- Data extract
= Beginning of Section =

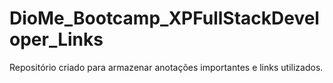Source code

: # DioMe_Bootcamp_XPFullStackDeveloper_Links

Repositório criado para armazenar anotações importantes e links utilizados.
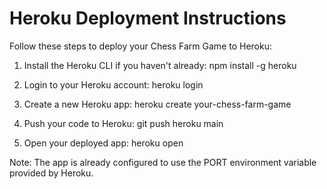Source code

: # Heroku Deployment Instructions
Follow these steps to deploy your Chess Farm Game to Heroku:

1. Install the Heroku CLI if you haven't already:
   npm install -g heroku

2. Login to your Heroku account:
   heroku login

3. Create a new Heroku app:
   heroku create your-chess-farm-game

4. Push your code to Heroku:
   git push heroku main

5. Open your deployed app:
   heroku open

Note: The app is already configured to use the PORT environment variable provided by Heroku.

= End of Section =

- What is expected
Write the material above out again exactly. Omit every image.

- Response box
Source code

: # DioMe_Bootcamp_XPFullStackDeveloper_Links

Repositório criado para armazenar anotações importantes e links utilizados.
Source code

: # Heroku Deployment Instructions
Follow these steps to deploy your Chess Farm Game to Heroku:

1. Install the Heroku CLI if you haven't already:
   npm install -g heroku

2. Login to your Heroku account:
   heroku login

3. Create a new Heroku app:
   heroku create your-chess-farm-game

4. Push your code to Heroku:
   git push heroku main

5. Open your deployed app:
   heroku open

Note: The app is already configured to use the PORT environment variable provided by Heroku.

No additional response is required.